Stephen Hawking on religion: "Science will win"

Kudos to Bruce Gerencser over at the NW Ohio Skeptics blog for bringing this to my attention. (Btw, if you've never read Bruce's stuff, I highly recommend it.)

I'm a big fan of Stephen Hawking. His popular science classic A Brief History of Time is one of my favorite books, and was instrumental in shifting me from a self-professed "theistic agnostic" to full-blown atheist. See, for many years after I rejected Christianity for its litany of absurdities, I still believed in some sort of higher power; partly as an emotional crutch after having been a devout Christian for so long, and partly as a classic god of the gaps explanatory device, not the least of which is the mere existence of the universe. Hawking showed me that the question "how did the universe come to be" is perhaps not a valid question at all; that the origin and fate of the universe is within the realm of scientific inquiry. It was only after being educated on the science of it all that my philosophical folly became apparent.

Hawking's recent interview with Diane Sawyer doesn't offer much new for someone like myself who's read a few of his books and watched many of his lectures, but he raised a couple of points, quite concisely, that I think are worth talking about.
 "What could define God [is thinking of God] as the embodiment of the laws of nature. However, this is not what most people would think of that God," Hawking told Sawyer. "They made a human-like being with whom one can have a personal relationship.
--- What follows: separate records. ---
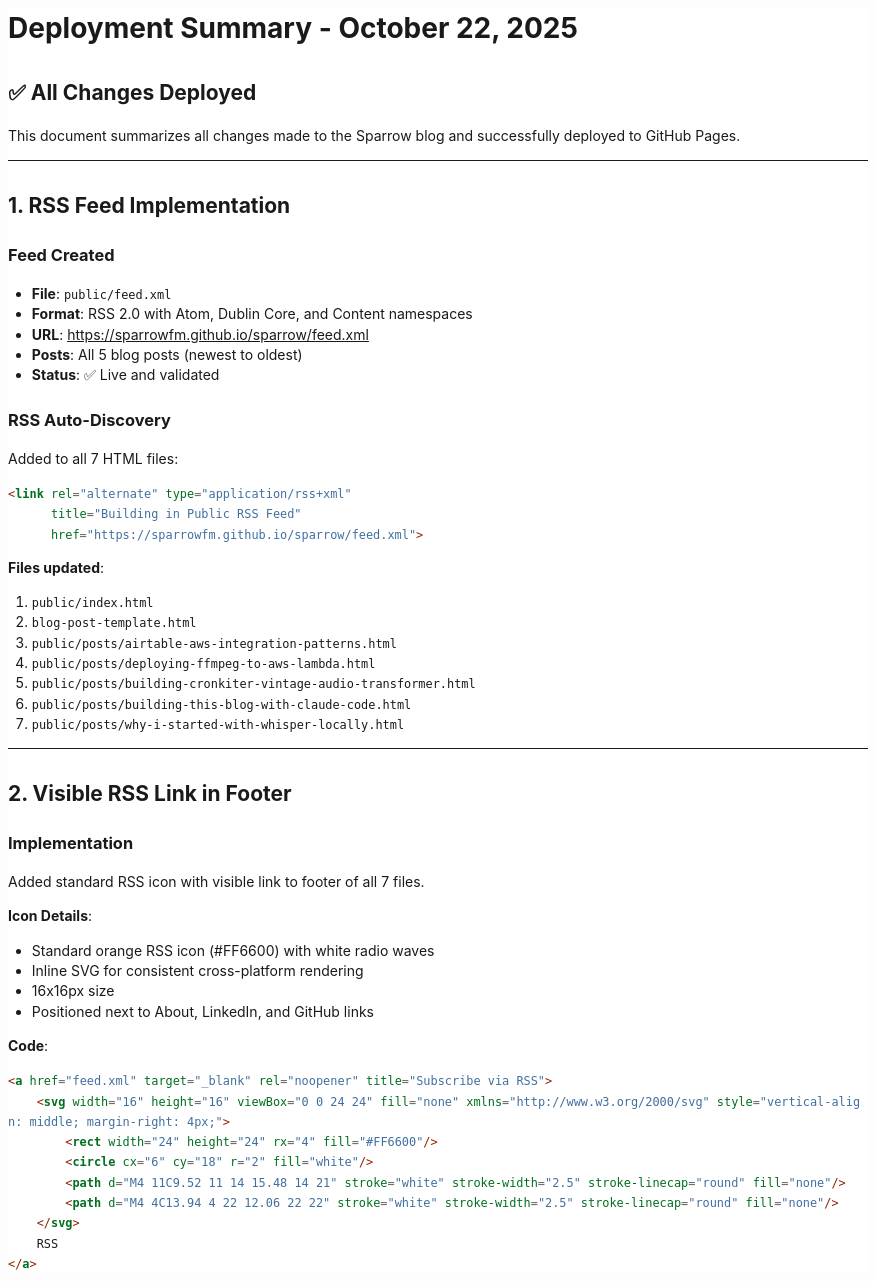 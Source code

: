 # Deployment Summary - October 22, 2025

## ✅ All Changes Deployed

This document summarizes all changes made to the Sparrow blog and successfully deployed to GitHub Pages.

---

## 1. RSS Feed Implementation

### Feed Created
- **File**: `public/feed.xml`
- **Format**: RSS 2.0 with Atom, Dublin Core, and Content namespaces
- **URL**: https://sparrowfm.github.io/sparrow/feed.xml
- **Posts**: All 5 blog posts (newest to oldest)
- **Status**: ✅ Live and validated

### RSS Auto-Discovery
Added to all 7 HTML files:
```html
<link rel="alternate" type="application/rss+xml"
      title="Building in Public RSS Feed"
      href="https://sparrowfm.github.io/sparrow/feed.xml">
```

**Files updated**:
1. `public/index.html`
2. `blog-post-template.html`
3. `public/posts/airtable-aws-integration-patterns.html`
4. `public/posts/deploying-ffmpeg-to-aws-lambda.html`
5. `public/posts/building-cronkiter-vintage-audio-transformer.html`
6. `public/posts/building-this-blog-with-claude-code.html`
7. `public/posts/why-i-started-with-whisper-locally.html`

---

## 2. Visible RSS Link in Footer

### Implementation
Added standard RSS icon with visible link to footer of all 7 files.

**Icon Details**:
- Standard orange RSS icon (#FF6600) with white radio waves
- Inline SVG for consistent cross-platform rendering
- 16x16px size
- Positioned next to About, LinkedIn, and GitHub links

**Code**:
```html
<a href="feed.xml" target="_blank" rel="noopener" title="Subscribe via RSS">
    <svg width="16" height="16" viewBox="0 0 24 24" fill="none" xmlns="http://www.w3.org/2000/svg" style="vertical-align: middle; margin-right: 4px;">
        <rect width="24" height="24" rx="4" fill="#FF6600"/>
        <circle cx="6" cy="18" r="2" fill="white"/>
        <path d="M4 11C9.52 11 14 15.48 14 21" stroke="white" stroke-width="2.5" stroke-linecap="round" fill="none"/>
        <path d="M4 4C13.94 4 22 12.06 22 22" stroke="white" stroke-width="2.5" stroke-linecap="round" fill="none"/>
    </svg>
    RSS
</a>
```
When you look at the vast size of the universe and how insignificant an accidental human life is in it, that seems most impossible."
Hawking often uses the word "God" in his writing and lectures, but he does so in an Einsteinian way – as a general term for the order of the universe. He clearly rejects the concept of a theistic god, and the reason here is simple: considering the incomprehensible vastness of the universe, the billions of years that have passed on Earth before humanity appeared, the knife's edge of survival upon which we thrive and nature's utter indifference to us, it's clear how insignificant we are. This seems at odds with the notion of a loving god who created this for us, and has a special purpose for us. It's worth noting too that the idea of a personal theistic god is not a ubiquitous one in the slightest, and there is little if any agreement among the world's religion on what this higher power is and how significant we are to it.
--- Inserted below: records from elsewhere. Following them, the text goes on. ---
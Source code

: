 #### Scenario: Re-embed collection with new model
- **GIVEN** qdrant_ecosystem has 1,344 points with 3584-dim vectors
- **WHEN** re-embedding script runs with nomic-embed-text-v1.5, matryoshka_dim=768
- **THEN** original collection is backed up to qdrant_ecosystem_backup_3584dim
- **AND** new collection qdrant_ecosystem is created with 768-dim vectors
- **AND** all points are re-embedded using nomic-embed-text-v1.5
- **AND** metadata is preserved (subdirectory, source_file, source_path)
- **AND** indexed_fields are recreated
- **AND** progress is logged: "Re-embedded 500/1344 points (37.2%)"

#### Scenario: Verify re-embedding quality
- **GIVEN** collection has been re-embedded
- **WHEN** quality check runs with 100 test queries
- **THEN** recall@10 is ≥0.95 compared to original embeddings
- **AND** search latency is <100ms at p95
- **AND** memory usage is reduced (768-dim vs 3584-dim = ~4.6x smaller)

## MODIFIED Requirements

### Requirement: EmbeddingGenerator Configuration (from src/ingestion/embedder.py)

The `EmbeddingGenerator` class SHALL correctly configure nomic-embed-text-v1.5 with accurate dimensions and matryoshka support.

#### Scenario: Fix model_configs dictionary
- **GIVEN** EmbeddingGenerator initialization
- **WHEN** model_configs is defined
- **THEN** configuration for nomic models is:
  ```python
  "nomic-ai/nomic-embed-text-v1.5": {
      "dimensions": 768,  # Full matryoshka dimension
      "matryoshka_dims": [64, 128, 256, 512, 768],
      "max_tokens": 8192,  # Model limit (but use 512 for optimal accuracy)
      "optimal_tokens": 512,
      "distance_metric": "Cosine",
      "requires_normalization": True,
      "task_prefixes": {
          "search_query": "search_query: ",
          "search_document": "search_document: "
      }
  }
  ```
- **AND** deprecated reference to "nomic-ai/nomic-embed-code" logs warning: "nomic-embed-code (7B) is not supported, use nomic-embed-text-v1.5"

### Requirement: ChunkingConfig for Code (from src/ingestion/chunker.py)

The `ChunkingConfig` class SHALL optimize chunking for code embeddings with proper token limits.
But the best quote is this:
When Sawyer asked if there was a way to reconcile religion and science, Hawking said, "There is a fundamental difference between religion, which is based on authority, [and] science, which is based on observation and reason. Science will win because it works."
How many times have you heard those arguments that science requires "faith" just like religion does, or that science is predicated on a number of assumptions such as the natural order of the universe, that only make sense if you invoke a god of some sort as a celestial department manager?
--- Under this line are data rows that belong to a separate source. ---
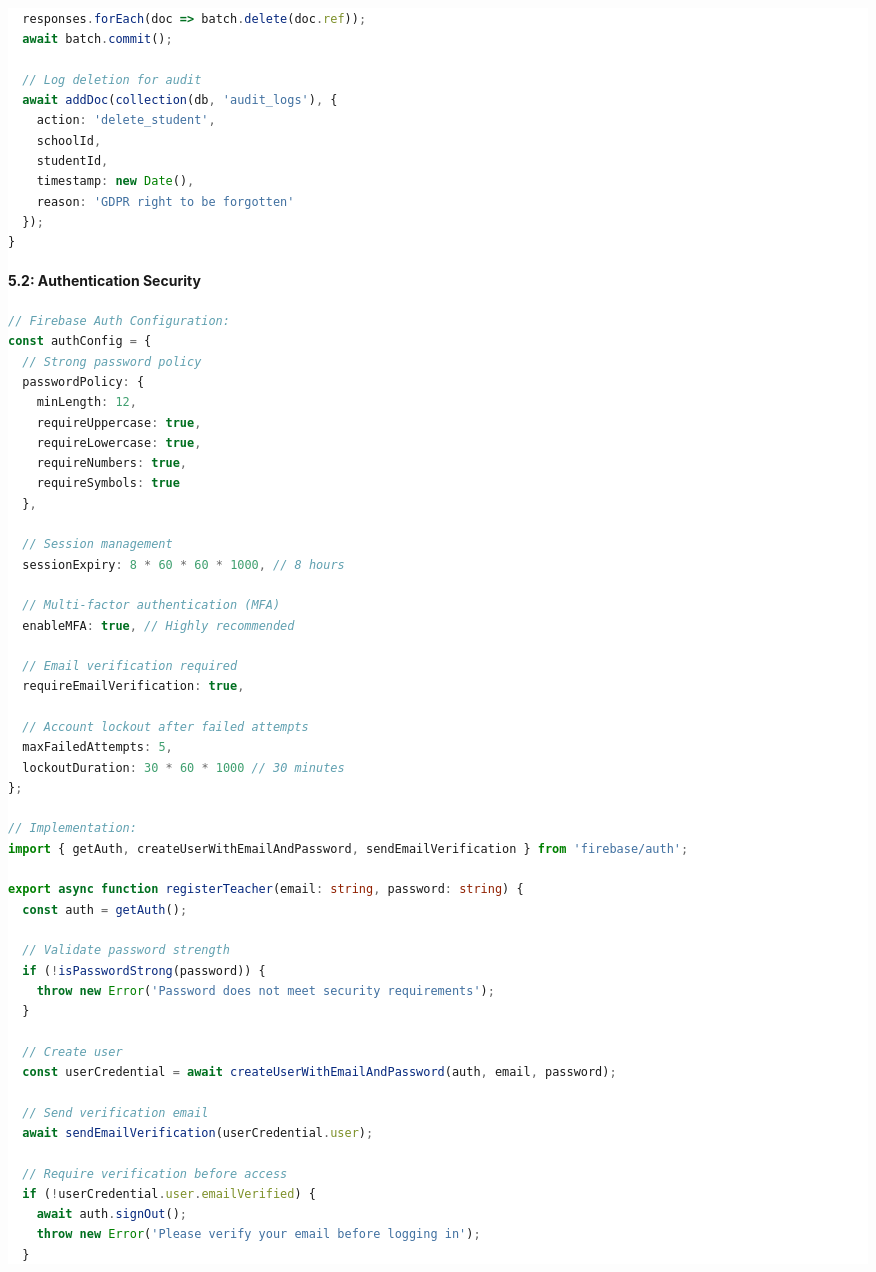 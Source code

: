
 ```typescript
  responses.forEach(doc => batch.delete(doc.ref));
  await batch.commit();

  // Log deletion for audit
  await addDoc(collection(db, 'audit_logs'), {
    action: 'delete_student',
    schoolId,
    studentId,
    timestamp: new Date(),
    reason: 'GDPR right to be forgotten'
  });
}
```

#### 5.2: Authentication Security

```typescript
// Firebase Auth Configuration:
const authConfig = {
  // Strong password policy
  passwordPolicy: {
    minLength: 12,
    requireUppercase: true,
    requireLowercase: true,
    requireNumbers: true,
    requireSymbols: true
  },

  // Session management
  sessionExpiry: 8 * 60 * 60 * 1000, // 8 hours

  // Multi-factor authentication (MFA)
  enableMFA: true, // Highly recommended

  // Email verification required
  requireEmailVerification: true,

  // Account lockout after failed attempts
  maxFailedAttempts: 5,
  lockoutDuration: 30 * 60 * 1000 // 30 minutes
};

// Implementation:
import { getAuth, createUserWithEmailAndPassword, sendEmailVerification } from 'firebase/auth';

export async function registerTeacher(email: string, password: string) {
  const auth = getAuth();

  // Validate password strength
  if (!isPasswordStrong(password)) {
    throw new Error('Password does not meet security requirements');
  }

  // Create user
  const userCredential = await createUserWithEmailAndPassword(auth, email, password);

  // Send verification email
  await sendEmailVerification(userCredential.user);

  // Require verification before access
  if (!userCredential.user.emailVerified) {
    await auth.signOut();
    throw new Error('Please verify your email before logging in');
  }
```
They're bullshit, and Hawking's statement sums up why. The natural order of the universe, the consistency of physical laws, etc., are not assumptions – they are observations; observations that can repeatedly be independently verified by anybody. And the fundamental difference between claims of knowledge by theologians and claims of knowledge by scientists is that the latter can methodologically demonstrate that their knowledge is true. There is a systematic way in which errors in understanding are corrected, and further understanding is attained. Theology not only lacks such a methodology, but it is predicated on an immutable assumption – that God exists – and is thus incapable of the kind of progress that science can offer.